The results of the study were surprising, since they revealed that spending a vast amount of time sitting doesn’t heighten the risk of premature death, and there may be other much more important factors at play instead.
“Our findings suggest that reducing sitting time might not be quite as important for mortality risk as previously publicized”, declared lead author Richard Pulsford, researcher in the sport and health sciences department at the University of Exeter.
Nevertheless, Pulsford does concede that promoting an active lifestyle should remain “a public health priority”. That is because what matters in fact is the mobility and energy expenditure that individuals display, whether they are sitting or standing.

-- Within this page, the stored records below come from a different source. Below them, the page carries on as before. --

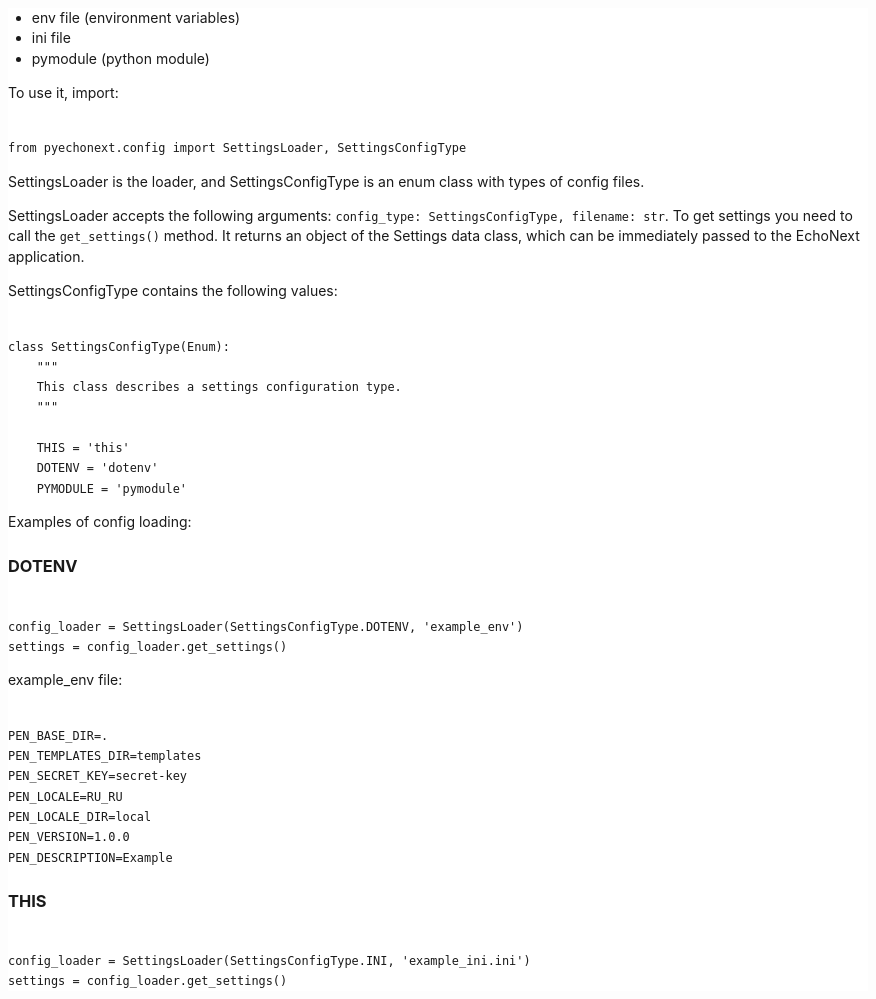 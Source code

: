 + env file (environment variables)
+ ini file
+ pymodule (python module)

To use it, import:

<pre><code class='language-python'>
from pyechonext.config import SettingsLoader, SettingsConfigType
</code></pre>

SettingsLoader is the loader, and SettingsConfigType is an enum class with types of config files.

SettingsLoader accepts the following arguments: `config_type: SettingsConfigType, filename: str`. To get settings you need to call the `get_settings()` method. It returns an object of the Settings data class, which can be immediately passed to the EchoNext application.

SettingsConfigType contains the following values:

<pre><code class='language-python'>
class SettingsConfigType(Enum):
	"""
	This class describes a settings configuration type.
	"""

	THIS = 'this'
	DOTENV = 'dotenv'
	PYMODULE = 'pymodule'
</code></pre>

Examples of config loading:

### DOTENV

<pre><code class='language-python'>
config_loader = SettingsLoader(SettingsConfigType.DOTENV, 'example_env')
settings = config_loader.get_settings()
</code></pre>

example_env file:

<pre><code class='language-env'>
PEN_BASE_DIR=.
PEN_TEMPLATES_DIR=templates
PEN_SECRET_KEY=secret-key
PEN_LOCALE=RU_RU
PEN_LOCALE_DIR=local
PEN_VERSION=1.0.0
PEN_DESCRIPTION=Example
</code></pre>

### THIS

<pre><code class='language-python'>
config_loader = SettingsLoader(SettingsConfigType.INI, 'example_ini.ini')
settings = config_loader.get_settings()
</code></pre>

Non-moving postures are damaging, whatever the position involved, which suggests that investing in sit/stand stations is not necessarily a life-saving idea.
While the negative effects of sitting didn’t seem so obvious among the respondents, an interesting aspect was that they actually spent almost twice as much time walking in comparison with the rest of the British population.
It may be because as civil servants they tend to use London’s public transportation much more frequently, instead of opting for private vehicles that are more convenient. Given this particularity, the subjects aren’t as sedentary as other population categories, which counteracts the effects of their prolonged sitting.
Even with this exception in mind, the study does seem to contradict prior research which claimed people who sit the longest risk cardiovascular disease, diabetes and premature death.
For example, based on a trial involving 800,0000 participants, the National Health Service has been urging people to get up and move every 30 minutes, in order to guard themselves against the dangers of sitting.
Similarly, James Levine, researcher at the Mayo Clinic in Rochester, insists that “excessive sitting is a lethal activity”. Actually, the dangers of sitting are so well-documented that this habit has also been nicknamed “the new smoking”.
For now, the study authors believe that follow-up research must be carried out, in order to assess the prevalence of diabetes among those who sit for extended lengths of time. It must also be determined if the culprit is the actual physical posture which sitting involves, or if absence of movement is the real enemy.